IF 1.4 4区 医学 Q3 ORTHOPEDICS Pub Date : 2026-03-01 Epub Date: 2025-09-05 DOI: 10.1016/j.jos.2025.08.009
Yuta Kamo , Masatake Matsuoka , Tomohiro Onodera , Koji Iwasaki , Dai Sato , Taku Ebata , Yoshiaki Hosokawa , Eiji Kondo , Norimasa Iwasaki

Background

Angiosarcoma is a rare and aggressive malignancy arising from vascular endothelial cells, with distinct subtypes originating in bone (AS-B) and soft tissue (AS-ST). While these subtypes share pathological similarities, differences in clinical outcomes remain unclear due to limited data. This study aimed to compare the clinical features, treatment strategies, and survival outcomes between AS-B and AS-ST using the Surveillance, Epidemiology, and End Results (SEER) database.

Methods

A retrospective analysis was conducted using the SEER database from 2000 to 2020. A total of 3600 angiosarcoma cases were included, with 114 AS-B and 3486 AS-ST cases. Patient demographics, tumor characteristics, and treatment modalities were analyzed. Cancer-specific survival (CSS) and overall survival (OS) were assessed using Kaplan-Meier analysis, and risk factors were evaluated through Cox proportional hazards modeling.

Results

AS-B patients were predominantly male, with higher rates of extremity tumors and distant metastases compared to AS-ST. The 5-year CSS was 34.4 % and OS was 15.0 % for AS-B, compared to 38.3 % CSS and 26.0 % OS for AS-ST, with no significant differences after Cox proportional hazards modeling. Metastases were associated with poorer survival in AS-B, while surgical intervention and chemotherapy improved both CSS and OS. Similar trends were observed in AS-ST, with tumor grade, metastases, and treatment modalities influencing survival.

Conclusion

This population-based study highlights the distinct clinical features of AS-B and AS-ST. It also demonstrates comparable survival outcomes between the two groups.

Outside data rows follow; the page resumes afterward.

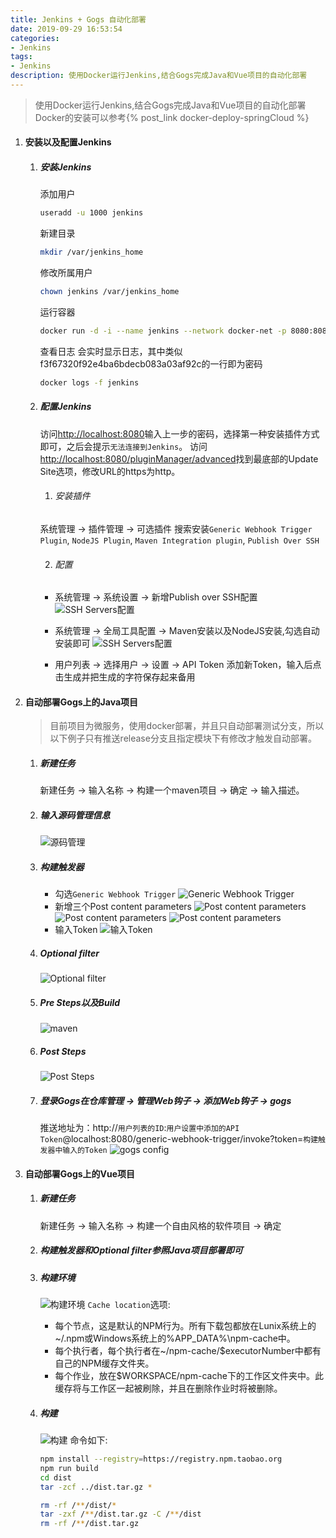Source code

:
 ```yaml
---
title: Jenkins + Gogs 自动化部署
date: 2019-09-29 16:53:54
categories: 
- Jenkins
tags:
- Jenkins
description: 使用Docker运行Jenkins,结合Gogs完成Java和Vue项目的自动化部署
---
```

> 使用Docker运行Jenkins,结合Gogs完成Java和Vue项目的自动化部署
> Docker的安装可以参考{% post_link docker-deploy-springCloud %}

1. #### 安装以及配置Jenkins

    1. ##### 安装Jenkins
        添加用户
        ```bash
        useradd -u 1000 jenkins
        ```
        新建目录
        ```bash
        mkdir /var/jenkins_home
        ```
        修改所属用户
        ```bash
        chown jenkins /var/jenkins_home
        ```
        运行容器
        ```bash
        docker run -d -i --name jenkins --network docker-net -p 8080:8080 -p 50000:50000 -v /var/jenkins_home:/var/jenkins_home -v /etc/localtime:/etc/localtime:ro jenkins/jenkins:lts
        ```
        查看日志 会实时显示日志，其中类似f3f67320f92e4ba6bdecb083a03af92c的一行即为密码
        ```bash
        docker logs -f jenkins
        ```

    2. #####  配置Jenkins
        访问<http://localhost:8080>输入上一步的密码，选择第一种安装插件方式即可，之后会提示`无法连接到Jenkins`。
        访问<http://localhost:8080/pluginManager/advanced>找到最底部的Update Site选项，修改URL的https为http。
     
        1. ###### 安装插件
        系统管理 -> 插件管理 -> 可选插件
        搜索安装`Generic Webhook Trigger Plugin`, `NodeJS Plugin`, `Maven Integration plugin`, `Publish Over SSH`

        2. ###### 配置
        - 系统管理 -> 系统设置 -> 新增Publish over SSH配置
        ![SSH Servers配置](ssh-config.png)

        - 系统管理 -> 全局工具配置 -> Maven安装以及NodeJS安装,勾选自动安装即可
        ![SSH Servers配置](tool-config.png)

        - 用户列表 -> 选择用户 -> 设置 -> API Token
        添加新Token，输入后点击生成并把生成的字符保存起来备用


2. #### 自动部署Gogs上的Java项目
    > 目前项目为微服务，使用docker部署，并且只自动部署测试分支，所以以下例子只有推送release分支且指定模块下有修改才触发自动部署。

    1. ##### 新建任务
        新建任务 -> 输入名称 -> 构建一个maven项目 -> 确定 -> 输入描述。

    2. ##### 输入源码管理信息
        ![源码管理](build-gogs.png)
    
    3. ##### 构建触发器
        - 勾选`Generic Webhook Trigger`
        ![Generic Webhook Trigger](build-trigger1.png)
        - 新增三个Post content parameters
        ![Post content parameters](build-trigger2.png)
        ![Post content parameters](build-trigger3.png)
        ![Post content parameters](build-trigger4.png)
        - 输入Token
        ![输入Token](build-trigger5.png)

    4. ##### Optional filter
        ![Optional filter](build-filter.png)

    5. ##### Pre Steps以及Build
        ![maven](build-maven.png)

    6. ##### Post Steps
        ![Post Steps](build-post-steps.png)

    7. ##### 登录Gogs在仓库管理 -> 管理Web钩子 -> 添加Web钩子 -> gogs

        推送地址为：http://`用户列表的ID`:`用户设置中添加的API Token`@localhost:8080/generic-webhook-trigger/invoke?token=`构建触发器中输入的Token`
        ![gogs config](gogs-config.png)

3. #### 自动部署Gogs上的Vue项目
    1. ##### 新建任务
        新建任务 -> 输入名称 -> 构建一个自由风格的软件项目 -> 确定

    2. ##### 构建触发器和Optional filter参照Java项目部署即可

    3. ##### 构建环境
        ![构建环境](build-node.png)
        `Cache location`选项:
        - 每个节点，这是默认的NPM行为。所有下载包都放在Lunix系统上的~/.npm或Windows系统上的%APP_DATA%\npm-cache中。
        - 每个执行者，每个执行者在~/npm-cache/$executorNumber中都有自己的NPM缓存文件夹。
        - 每个作业，放在$WORKSPACE/npm-cache下的工作区文件夹中。此缓存将与工作区一起被刷除，并且在删除作业时将被删除。

    4. ##### 构建
        ![构建](build-vue.png)
        命令如下:
        ```bash
        npm install --registry=https://registry.npm.taobao.org
        npm run build
        cd dist
        tar -zcf ../dist.tar.gz *

        rm -rf /**/dist/*
        tar -zxf /**/dist.tar.gz -C /**/dist
        rm -rf /**/dist.tar.gz
        ```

Although survival was similar between AS-B and AS-ST, their distinct clinical characteristics suggest the need for site-specific therapeutic considerations. Given the retrospective design, observed treatment effects should be interpreted as associations rather than causal relationships.
背景:血管肉瘤是一种起源于血管内皮细胞的罕见的侵袭性恶性肿瘤,有不同的亚型,起源于骨(AS-B)和软组织(AS-ST)。虽然这些亚型具有病理相似性,但由于数据有限,临床结果的差异仍不清楚。本研究旨在通过监测、流行病学和最终结果(SEER)数据库比较AS-B和AS-ST的临床特征、治疗策略和生存结果。方法:采用2000 - 2020年SEER数据库进行回顾性分析。共纳入血管肉瘤3600例,其中AS-B型114例,AS-ST型3486例。分析患者人口统计学、肿瘤特征和治疗方式。采用Kaplan-Meier分析评估肿瘤特异性生存期(CSS)和总生存期(OS),采用Cox比例风险模型评估危险因素。结果:AS-B患者以男性为主,与AS-ST相比,其四肢肿瘤和远处转移率更高。AS-B的5年CSS为34.4%,OS为15.0%,而AS-ST的5年CSS为38.3%,OS为26.0%,Cox比例风险建模后差异无统计学意义。AS-B的转移与较差的生存相关,而手术干预和化疗可改善CSS和OS。在AS-ST中观察到类似的趋势,肿瘤分级、转移和治疗方式影响生存。结论:这项基于人群的研究突出了AS-B和AS-ST的不同临床特征。它还显示了两组患者的生存结果具有可比性。尽管AS-B和AS-ST的生存率相似,但它们不同的临床特征表明需要针对特定部位进行治疗。考虑到回顾性设计,观察到的治疗效果应该被解释为关联而不是因果关系。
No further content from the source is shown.